"""

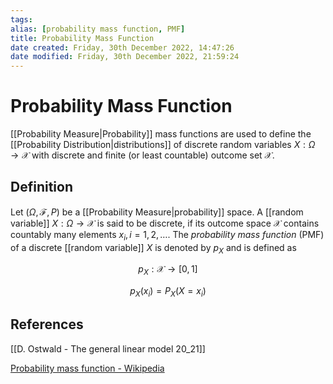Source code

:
 ```yaml
---
tags: 
alias: [probability mass function, PMF]
title: Probability Mass Function
date created: Friday, 30th December 2022, 14:47:26
date modified: Friday, 30th December 2022, 21:59:24
---
```


# Probability Mass Function

[[Probability Measure|Probability]] mass functions are used to define the [[Probability Distribution|distributions]] of discrete random variables $X:\Omega\to\mathcal{X}$ with discrete and finite (or least countable) outcome set $\mathcal{X}$.

## Definition

Let $(\Omega,\mathcal{F},P)$ be a [[Probability Measure|probability]] space. A [[random variable]] $X:\Omega\to\mathcal{X}$ is said to be discrete, if its outcome space $\mathcal{X}$ contains countably many elements $x_i, i = 1,2,\ldots$. The _probability mass function_ (PMF) of a discrete [[random variable]] $X$ is denoted by $p_X$ and is defined as

$$p_X:\mathcal{X}\to[0,1]$$

$$ p_X(x_i)=P_X(X=x_i)$$

## References

[[D. Ostwald - The general linear model 20_21]]

[Probability mass function - Wikipedia](https://en.wikipedia.org/wiki/Probability_mass_function)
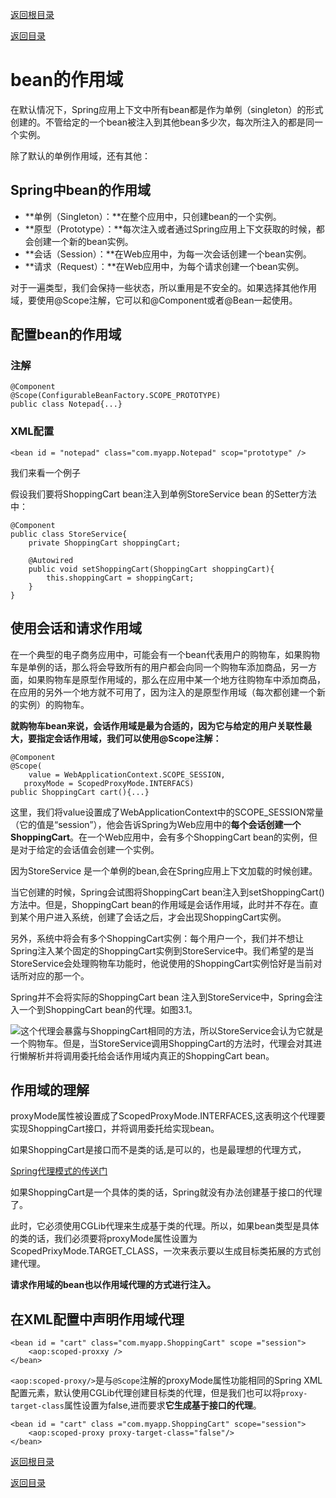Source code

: [返回根目录](/README.md)

[返回目录](../README.md)


# bean的作用域

在默认情况下，Spring应用上下文中所有bean都是作为单例（singleton）的形式创建的。不管给定的一个bean被注入到其他bean多少次，每次所注入的都是同一个实例。

除了默认的单例作用域，还有其他：

## Spring中bean的作用域

* **单例（Singleton）：**在整个应用中，只创建bean的一个实例。
* **原型（Prototype）：**每次注入或者通过Spring应用上下文获取的时候，都会创建一个新的bean实例。
* **会话（Session）：**在Web应用中，为每一次会话创建一个bean实例。
* **请求（Request）：**在Web应用中，为每个请求创建一个bean实例。

对于一遍类型，我们会保持一些状态，所以重用是不安全的。如果选择其他作用域，要使用@Scope注解，它可以和@Component或者@Bean一起使用。

## 配置bean的作用域

### 注解

```
@Component
@Scope(ConfigurableBeanFactory.SCOPE_PROTOTYPE)
public class Notepad{...}
```

### XML配置

```
<bean id = "notepad" class="com.myapp.Notepad" scop="prototype" />
```

我们来看一个例子

假设我们要将ShoppingCart bean注入到单例StoreService bean 的Setter方法中：

```
@Component
public class StoreService{
    private ShoppingCart shoppingCart;

    @Autowired
    public void setShoppingCart(ShoppingCart shoppingCart){
        this.shoppingCart = shoppingCart;
    }
}
```

## 使用会话和请求作用域

在一个典型的电子商务应用中，可能会有一个bean代表用户的购物车，如果购物车是单例的话，那么将会导致所有的用户都会向同一个购物车添加商品，另一方面，如果购物车是原型作用域的，那么在应用中某一个地方往购物车中添加商品，在应用的另外一个地方就不可用了，因为注入的是原型作用域（每次都创建一个新的实例）的购物车。

**就购物车bean来说，会话作用域是最为合适的，因为它与给定的用户关联性最大，要指定会话作用域，我们可以使用@Scope注解：**

```
@Component
@Scope(
    value = WebApplicationContext.SCOPE_SESSION,
   proxyMode = ScopedProxyMode.INTERFACS)
public ShoppingCart cart(){...}
```

这里，我们将value设置成了WebApplicationContext中的SCOPE\_SESSION常量（它的值是“session”），他会告诉Spring为Web应用中的**每个会话创建一个ShoppingCart**。在一个Web应用中，会有多个ShoppingCart bean的实例，但是对于给定的会话值会创建一个实例。

因为StoreService 是一个单例的bean,会在Spring应用上下文加载的时候创建。

当它创建的时候，Spring会试图将ShoppingCart bean注入到setShoppingCart\(\)方法中。但是，ShoppingCart bean的作用域是会话作用域，此时并不存在。直到某个用户进入系统，创建了会话之后，才会出现ShoppingCart实例。

另外，系统中将会有多个ShoppingCart实例：每个用户一个，我们并不想让Spring注入某个固定的ShoppingCart实例到StoreService中。我们希望的是当StoreService会处理购物车功能时，他说使用的ShoppingCart实例恰好是当前对话所对应的那一个。

Spring并不会将实际的ShoppingCart bean 注入到StoreService中，Spring会注入一个到ShoppingCart bean的代理。如图3.1。

![](/assets/import02.png)这个代理会暴露与ShoppingCart相同的方法，所以StoreService会认为它就是一个购物车。但是，当StoreService调用ShoppingCart的方法时，代理会对其进行懒解析并将调用委托给会话作用域内真正的ShoppingCart bean。

## 作用域的理解

proxyMode属性被设置成了ScopedProxyMode.INTERFACES,这表明这个代理要实现ShoppingCart接口，并将调用委托给实现bean。

如果ShoppingCart是接口而不是类的话,是可以的，也是最理想的代理方式，

[Spring代理模式的传送门](/chapter02/springProxy.md)

如果ShoppingCart是一个具体的类的话，Spring就没有办法创建基于接口的代理了。

此时，它必须使用CGLib代理来生成基于类的代理。所以，如果bean类型是具体的类的话，我们必须要将proxyMode属性设置为ScopedPrixyMode.TARGET\_CLASS，一次来表示要以生成目标类拓展的方式创建代理。

**请求作用域的bean也以作用域代理的方式进行注入。**

## 在XML配置中声明作用域代理

```
<bean id = "cart" class="com.myapp.ShoppingCart" scope ="session">
    <aop:scoped-proxxy />
</bean>
```

`<aop:scoped-proxy/>`是与`@Scope`注解的proxyMode属性功能相同的Spring XML 配置元素，默认使用CGLib代理创建目标类的代理，但是我们也可以将`proxy-target-class`属性设置为false,进而要求**它生成基于接口的代理**。

```
<bean id = "cart" class ="com.myapp.ShoppingCart" scope="session">
    <aop:scoped-proxy proxy-target-class="false"/>
</bean>
```

[返回根目录](/README.md)

[返回目录](../README.md)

"""

*What is required*. Your copy should match every entry above exactly and contain no pictures.

*Solution for this exercise*.
Source code

:
 ```yaml
---
tags: 
alias: [probability mass function, PMF]
title: Probability Mass Function
date created: Friday, 30th December 2022, 14:47:26
date modified: Friday, 30th December 2022, 21:59:24
---
```


# Probability Mass Function

[[Probability Measure|Probability]] mass functions are used to define the [[Probability Distribution|distributions]] of discrete random variables $X:\Omega\to\mathcal{X}$ with discrete and finite (or least countable) outcome set $\mathcal{X}$.

## Definition

Let $(\Omega,\mathcal{F},P)$ be a [[Probability Measure|probability]] space. A [[random variable]] $X:\Omega\to\mathcal{X}$ is said to be discrete, if its outcome space $\mathcal{X}$ contains countably many elements $x_i, i = 1,2,\ldots$. The _probability mass function_ (PMF) of a discrete [[random variable]] $X$ is denoted by $p_X$ and is defined as

$$p_X:\mathcal{X}\to[0,1]$$

$$ p_X(x_i)=P_X(X=x_i)$$

## References

[[D. Ostwald - The general linear model 20_21]]

[Probability mass function - Wikipedia](https://en.wikipedia.org/wiki/Probability_mass_function)
Source code

: [返回根目录](/README.md)

[返回目录](../README.md)


# bean的作用域

在默认情况下，Spring应用上下文中所有bean都是作为单例（singleton）的形式创建的。不管给定的一个bean被注入到其他bean多少次，每次所注入的都是同一个实例。

除了默认的单例作用域，还有其他：

## Spring中bean的作用域

* **单例（Singleton）：**在整个应用中，只创建bean的一个实例。
* **原型（Prototype）：**每次注入或者通过Spring应用上下文获取的时候，都会创建一个新的bean实例。
* **会话（Session）：**在Web应用中，为每一次会话创建一个bean实例。
* **请求（Request）：**在Web应用中，为每个请求创建一个bean实例。

对于一遍类型，我们会保持一些状态，所以重用是不安全的。如果选择其他作用域，要使用@Scope注解，它可以和@Component或者@Bean一起使用。

## 配置bean的作用域

### 注解

```
@Component
@Scope(ConfigurableBeanFactory.SCOPE_PROTOTYPE)
public class Notepad{...}
```

### XML配置

```
<bean id = "notepad" class="com.myapp.Notepad" scop="prototype" />
```

我们来看一个例子

假设我们要将ShoppingCart bean注入到单例StoreService bean 的Setter方法中：

```
@Component
public class StoreService{
    private ShoppingCart shoppingCart;

    @Autowired
    public void setShoppingCart(ShoppingCart shoppingCart){
        this.shoppingCart = shoppingCart;
    }
}
```

## 使用会话和请求作用域

在一个典型的电子商务应用中，可能会有一个bean代表用户的购物车，如果购物车是单例的话，那么将会导致所有的用户都会向同一个购物车添加商品，另一方面，如果购物车是原型作用域的，那么在应用中某一个地方往购物车中添加商品，在应用的另外一个地方就不可用了，因为注入的是原型作用域（每次都创建一个新的实例）的购物车。

**就购物车bean来说，会话作用域是最为合适的，因为它与给定的用户关联性最大，要指定会话作用域，我们可以使用@Scope注解：**

```
@Component
@Scope(
    value = WebApplicationContext.SCOPE_SESSION,
   proxyMode = ScopedProxyMode.INTERFACS)
public ShoppingCart cart(){...}
```

这里，我们将value设置成了WebApplicationContext中的SCOPE\_SESSION常量（它的值是“session”），他会告诉Spring为Web应用中的**每个会话创建一个ShoppingCart**。在一个Web应用中，会有多个ShoppingCart bean的实例，但是对于给定的会话值会创建一个实例。

因为StoreService 是一个单例的bean,会在Spring应用上下文加载的时候创建。

当它创建的时候，Spring会试图将ShoppingCart bean注入到setShoppingCart\(\)方法中。但是，ShoppingCart bean的作用域是会话作用域，此时并不存在。直到某个用户进入系统，创建了会话之后，才会出现ShoppingCart实例。

另外，系统中将会有多个ShoppingCart实例：每个用户一个，我们并不想让Spring注入某个固定的ShoppingCart实例到StoreService中。我们希望的是当StoreService会处理购物车功能时，他说使用的ShoppingCart实例恰好是当前对话所对应的那一个。

Spring并不会将实际的ShoppingCart bean 注入到StoreService中，Spring会注入一个到ShoppingCart bean的代理。如图3.1。

![](/assets/import02.png)这个代理会暴露与ShoppingCart相同的方法，所以StoreService会认为它就是一个购物车。但是，当StoreService调用ShoppingCart的方法时，代理会对其进行懒解析并将调用委托给会话作用域内真正的ShoppingCart bean。

## 作用域的理解

proxyMode属性被设置成了ScopedProxyMode.INTERFACES,这表明这个代理要实现ShoppingCart接口，并将调用委托给实现bean。

如果ShoppingCart是接口而不是类的话,是可以的，也是最理想的代理方式，

[Spring代理模式的传送门](/chapter02/springProxy.md)

如果ShoppingCart是一个具体的类的话，Spring就没有办法创建基于接口的代理了。

此时，它必须使用CGLib代理来生成基于类的代理。所以，如果bean类型是具体的类的话，我们必须要将proxyMode属性设置为ScopedPrixyMode.TARGET\_CLASS，一次来表示要以生成目标类拓展的方式创建代理。

**请求作用域的bean也以作用域代理的方式进行注入。**

## 在XML配置中声明作用域代理

```
<bean id = "cart" class="com.myapp.ShoppingCart" scope ="session">
    <aop:scoped-proxxy />
</bean>
```

`<aop:scoped-proxy/>`是与`@Scope`注解的proxyMode属性功能相同的Spring XML 配置元素，默认使用CGLib代理创建目标类的代理，但是我们也可以将`proxy-target-class`属性设置为false,进而要求**它生成基于接口的代理**。

```
<bean id = "cart" class ="com.myapp.ShoppingCart" scope="session">
    <aop:scoped-proxy proxy-target-class="false"/>
</bean>
```

[返回根目录](/README.md)

[返回目录](../README.md)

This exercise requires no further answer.